La Voz de Galicia – August 31, 2018 →
I still remember a conference about the concertina I attended a few years ago in New York. Lecturers spoke about the instrument’s origin and about its use and sound in different cultures: England, Germany, Argentina, and the United States. Fascinated, I wished to understand how a relatively new instrument (from the beginning of the nineteenth century), born in England and Germany had ended becoming popular in Argentina through a different and more advanced version of the instrument: the bandoneon, created or marketed by the German Heinrich Band (hence its name). That version of the concertina was introduced in Argentina by migrants, most likely by immigrants or sailors. There are many theories about the entry of such an instrument into the country that, without knowing it, would become the sound that defines an important part of its culture in the world: the sound of the bandoneon is the sound of tango.
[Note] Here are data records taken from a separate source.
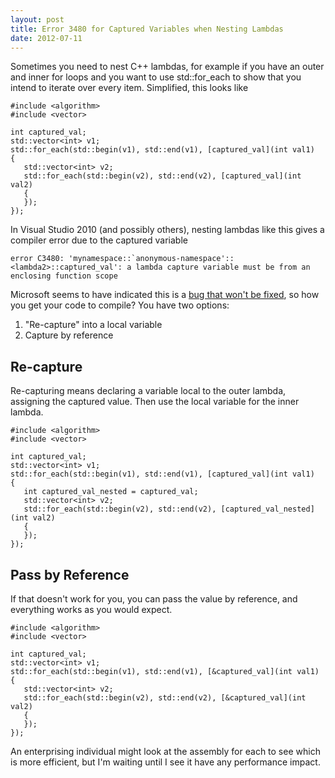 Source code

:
 ```yaml
---
layout: post
title: Error 3480 for Captured Variables when Nesting Lambdas
date: 2012-07-11
---
```


Sometimes you need to nest C++ lambdas, for example if you have an outer and inner for loops and you want to use std::for_each to show that you intend to iterate over every item. Simplified, this looks like

```
#include <algorithm>
#include <vector>

int captured_val;
std::vector<int> v1;
std::for_each(std::begin(v1), std::end(v1), [captured_val](int val1)
{
   std::vector<int> v2;
   std::for_each(std::begin(v2), std::end(v2), [captured_val](int val2)
   {
   });
});
```

In Visual Studio 2010 (and possibly others), nesting lambdas like this gives a compiler error due to the captured variable

```
error C3480: 'mynamespace::`anonymous-namespace'::<lambda2>::captured_val': a lambda capture variable must be from an enclosing function scope
```

Microsoft seems to have indicated this is a [bug that won't be fixed](http://connect.microsoft.com/VisualStudio/feedback/details/560907/capturing-variables-in-nested-lambdas), so how you get your code to compile? You have two options:

1. "Re-capture" into a local variable
2. Capture by reference

## Re-capture

Re-capturing means declaring a variable local to the outer lambda, assigning the captured value. Then use the local variable for the inner lambda.

```
#include <algorithm>
#include <vector>

int captured_val;
std::vector<int> v1;
std::for_each(std::begin(v1), std::end(v1), [captured_val](int val1)
{
   int captured_val_nested = captured_val;
   std::vector<int> v2;
   std::for_each(std::begin(v2), std::end(v2), [captured_val_nested](int val2)
   {
   });
});
```

## Pass by Reference

If that doesn't work for you, you can pass the value by reference, and everything works as you would expect.

```
#include <algorithm>
#include <vector>
 
int captured_val;
std::vector<int> v1;
std::for_each(std::begin(v1), std::end(v1), [&captured_val](int val1)
{
   std::vector<int> v2;
   std::for_each(std::begin(v2), std::end(v2), [&captured_val](int val2)
   {
   });
});
```

An enterprising individual might look at the assembly for each to see which is more efficient, but I'm waiting until I see it have any performance impact. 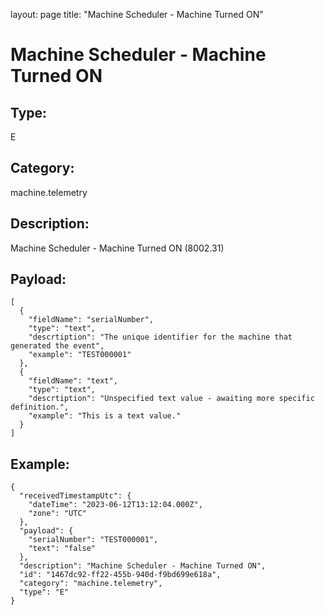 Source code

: layout: page
title: "Machine Scheduler - Machine Turned ON"

# Machine Scheduler - Machine Turned ON

## Type:

E

## Category:

machine.telemetry

## Description: 

Machine Scheduler - Machine Turned ON (8002.31)

## Payload:

```
[
  {
    "fieldName": "serialNumber",
    "type": "text",
    "descrtiption": "The unique identifier for the machine that generated the event",
    "example": "TEST000001"
  },
  {
    "fieldName": "text",
    "type": "text",
    "descrtiption": "Unspecified text value - awaiting more specific definition.",
    "example": "This is a text value."
  }
]
```

## Example:

```
{
  "receivedTimestampUtc": {
    "dateTime": "2023-06-12T13:12:04.000Z",
    "zone": "UTC"
  },
  "payload": {
    "serialNumber": "TEST000001",
    "text": "false"
  },
  "description": "Machine Scheduler - Machine Turned ON",
  "id": "1467dc92-ff22-455b-940d-f9bd699e618a",
  "category": "machine.telemetry",
  "type": "E"
}
```
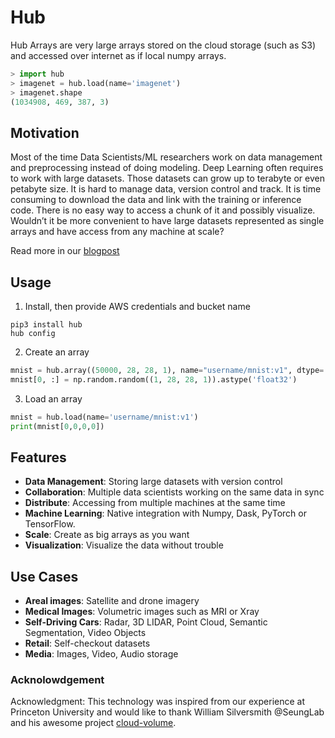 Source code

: # Hub

Hub Arrays are very large arrays stored on the cloud storage (such as S3) and accessed over internet as if local numpy arrays.
```python
> import hub
> imagenet = hub.load(name='imagenet')
> imagenet.shape
(1034908, 469, 387, 3)
```

## Motivation
Most of the time Data Scientists/ML researchers work on data management and preprocessing instead of doing modeling. Deep Learning often requires to work with large datasets. Those datasets can grow up to terabyte or even petabyte size. It is hard to manage data, version control and track. It is time consuming to download the data and link with the training or inference code. There is no easy way to access a chunk of it and possibly visualize. Wouldn’t it be more convenient to have large datasets represented as single arrays and have access from any machine at scale?

Read more in our [blogpost](https://medium.com/@SnarkAI/meta-arrays-how-to-store-imagenet-in-a-single-array-d6eefe033b2)

## Usage
1. Install, then provide AWS credentials and bucket name
```
pip3 install hub
hub config
```

2. Create an array
```python
mnist = hub.array((50000, 28, 28, 1), name="username/mnist:v1", dtype='float32')
mnist[0, :] = np.random.random((1, 28, 28, 1)).astype('float32')
```

3. Load an array
```python
mnist = hub.load(name='username/mnist:v1')
print(mnist[0,0,0,0])
```

## Features
* **Data Management**: Storing large datasets with version control
* **Collaboration**: Multiple data scientists working on the same data in sync
* **Distribute**: Accessing from multiple machines at the same time
* **Machine Learning**: Native integration with Numpy, Dask, PyTorch or TensorFlow.
* **Scale**: Create as big arrays as you want
* **Visualization**: Visualize the data without trouble

## Use Cases
* **Areal images**: Satellite and drone imagery
* **Medical Images**: Volumetric images such as MRI or Xray
* **Self-Driving Cars**: Radar, 3D LIDAR, Point Cloud, Semantic Segmentation, Video Objects
* **Retail**: Self-checkout datasets
* **Media**: Images, Video, Audio storage

### Acknolowdgement
Acknowledgment: This technology was inspired from our experience at Princeton University and would like to thank William Silversmith @SeungLab and his awesome project [cloud-volume](https://github.com/seung-lab/cloud-volume).
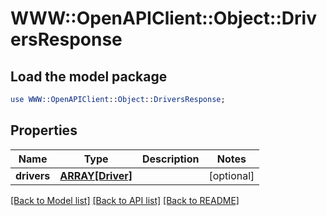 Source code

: # WWW::OpenAPIClient::Object::DriversResponse

## Load the model package
```perl
use WWW::OpenAPIClient::Object::DriversResponse;
```

## Properties
Name | Type | Description | Notes
------------ | ------------- | ------------- | -------------
**drivers** | [**ARRAY[Driver]**](Driver.md) |  | [optional] 

[[Back to Model list]](../README.md#documentation-for-models) [[Back to API list]](../README.md#documentation-for-api-endpoints) [[Back to README]](../README.md)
But these days, the concertina of which we speak in Spain has nothing to do with music. This concertina is an inhuman instrument, likely born during the first World War and designed to harm. And now, the central government is looking for an alternative to the concertinas installed thirteen years ago in the enclosures of Ceuta and Melilla, to be able to have frontier borders “much less injurious and much more effective in preventing trespasses.”
All cultural advances are the result of migration, of the exchange of experiences. What we understand as cultural identity is nothing more than the sum of various realities contained in society. And sadly, one of these realities led us to install the wrong concertina: a savage weapon created to wound profoundly and so spill more blood on a problem impossible to solve—our own particular walls.